Thursday, April 30, 2009

Last RSA thoughts ...

The attendance was way down, but RSA has always been a vendor-to-vendor show to encourage open discussions on security. This year seemed to focus on all things cloud, and aligning security with business requirements. With that, here are a few loose ends from last week …

AVG, a nifty endpoint security player, reports that 60% of infected Web sites disappear in less than 24 hours. Cisco is doing a nice job of incorporating Ironport’s reputation heuristics into its security offerings, applying the technology to IPS devices to dramatically boost performance and filter short-lived transient attacks. It looks like this bold move by Cisco could work out for their customers.

I really liked what I heard from Citrix and TrendMicro, and even Microsoft (though it takes them an insane amount of time to ship any security product). Together with Cisco and IBM it is good to see the major infrastructure vendors with product roadmaps recognizing that coordination between host, network, and cloud is the way forward.

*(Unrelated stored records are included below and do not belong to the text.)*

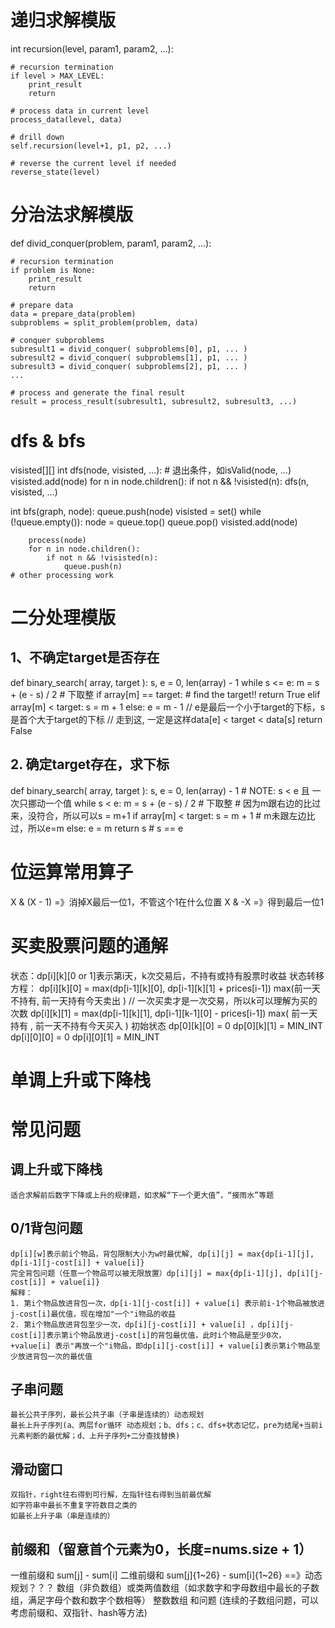 # 递归求解模版
int recursion(level, param1, param2, ...):

    # recursion termination
    if level > MAX_LEVEL:
        print_result
        return

    # process data in current level
    process_data(level, data)

    # drill down
    self.recursion(level+1, p1, p2, ...)

    # reverse the current level if needed
    reverse_state(level)

# 分治法求解模版
def divid_conquer(problem, param1, param2, ...):
    
    # recursion termination
    if problem is None:
        print_result
        return

    # prepare data
    data = prepare_data(problem)
    subproblems = split_problem(problem, data)

    # conquer subproblems
    subresult1 = divid_conquer( subproblems[0], p1, ... )
    subresult2 = divid_conquer( subproblems[1], p1, ... )
    subresult3 = divid_conquer( subproblems[2], p1, ... )
    ...

    # process and generate the final result
    result = process_result(subresult1, subresult2, subresult3, ...)

# dfs & bfs
visisted[][]
int dfs(node, visisted, ...):
    # 退出条件，如isValid(node, ...)
    visisted.add(node)
    for n in node.children():
        if not n && !visisted(n):
            dfs(n, visisted, ...)

int bfs(graph, node):
    queue.push(node)
    visisted = set()
    while (!queue.empty()):
        node = queue.top()
        queue.pop()
        visisted.add(node)

        process(node)
        for n in node.children():
            if not n && !visisted(n):
                queue.push(n)
    # other processing work

# 二分处理模版
## 1、不确定target是否存在
def binary_search( array, target ):
    s, e = 0, len(array) - 1
    while s <= e:
        m = s + (e - s) / 2 # 下取整
        if array[m] == target:
            # find the target!!
            return True
        elif array[m] < target:
            s = m + 1
        else:
            e = m - 1
    // e是最后一个小于target的下标，s是首个大于target的下标
    // 走到这, 一定是这样data[e] < target < data[s]
    return False
## 2. 确定target存在，求下标
def binary_search( array, target ):
    s, e = 0, len(array) - 1
    # NOTE: s < e 且 一次只挪动一个值
    while s < e: 
        m = s + (e - s) / 2 # 下取整
        # 因为m跟右边的比过来，没符合，所以可以s = m+1
        if array[m] < target:
            s = m + 1
        # m未跟左边比过，所以e=m
        else:
            e = m 
    return s # s == e

# 位运算常用算子
X & (X - 1) =》消掉X最后一位1，不管这个1在什么位置
X & -X =》得到最后一位1

# 买卖股票问题的通解
状态：dp[i][k][0 or 1]表示第i天，k次交易后，不持有或持有股票时收益
状态转移方程：
dp[i][k][0] = max(dp[i-1][k][0], dp[i-1][k][1] + prices[i-1])
              max(前一天不持有,    前一天持有今天卖出     ) // 一次买卖才是一次交易，所以k可以理解为买的次数
dp[i][k][1] = max(dp[i-1][k][1], dp[i-1][k-1][0] - prices[i-1])
              max( 前一天持有  , 前一天不持有今天买入     )
初始状态
dp[0][k][0] = 0
dp[0][k][1] = MIN_INT
dp[i][0][0] = 0
dp[i][0][1] = MIN_INT

# 单调上升或下降栈

# 常见问题
## 调上升或下降栈
    适合求解前后数字下降或上升的规律题，如求解“下一个更大值”，“接雨水”等题
## 0/1背包问题
    dp[i][w]表示前i个物品，背包限制大小为w时最优解, dp[i][j] = max{dp[i-1][j], dp[i-1][j-cost[i]] + value[i]}
    完全背包问题（任意一个物品可以被无限放置）dp[i][j] = max{dp[i-1][j], dp[i][j-cost[i]] + value[i]}
    解释：
    1. 第i个物品放进背包一次，dp[i-1][j-cost[i]] + value[i] 表示前i-1个物品被放进j-cost[i]最优值，现在增加"一个"i物品的收益
    2. 第i个物品放进背包至少一次，dp[i][j-cost[i]] + value[i] ，dp[i][j-cost[i]]表示第i个物品放进j-cost[i]的背包最优值，此时i个物品是至少0次，+value[i] 表示"再放一个"i物品，即dp[i][j-cost[i]] + value[i]表示第i个物品至少放进背包一次的最优值
## 子串问题
    最长公共子序列，最长公共子串（子串是连续的）动态规划
    最长上升子序列(a、两层for循环 动态规划；b、dfs；c、dfs+状态记忆，pre为结尾+当前i元素判断的最优解；d、上升子序列+二分查找替换)
## 滑动窗口
    双指针，right往右得到可行解，左指针往右得到当前最优解
    如字符串中最长不重复字符数目之类的
    如最长上升子串（串是连续的）
## 前缀和（留意首个元素为0，长度=nums.size + 1）
一维前缀和 sum[j] - sum[i]
二维前缀和 sum[j]{1~26} - sum[i]{1~26} ==》动态规划？？？
    数组（非负数组）或类两值数组（如求数字和字母数组中最长的子数组，满足字母个数和数字个数相等）
    整数数组 和问题
    (连续的子数组问题，可以考虑前缀和、双指针、hash等方法)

I have gone almost full circle on Web application firewalls. I was a huge advocate back in my Yankee Group days, but now I am less sure. WAFs all but died off because IT preferred to fix applications the right way – in the source code – rather than putting a band-aid in front of the app. WAFs are challenged penetrating deeply into the applications chain of Web servers, application servers, and data base servers to thwart SQL injection attacks. PCI threw a lifeline to the segment, but IBM will put a hurt in it with its free version. IBM can do that because scanning and fixing the source code is the Rational route.

Finally, a thanks to Greylock. I’ve been critical of VC’s not venturing new startups over the last two years. Their reception was the networking highlight of the week. There were quite a few friends I would’ve missed had it not been for Greylock’s generosity!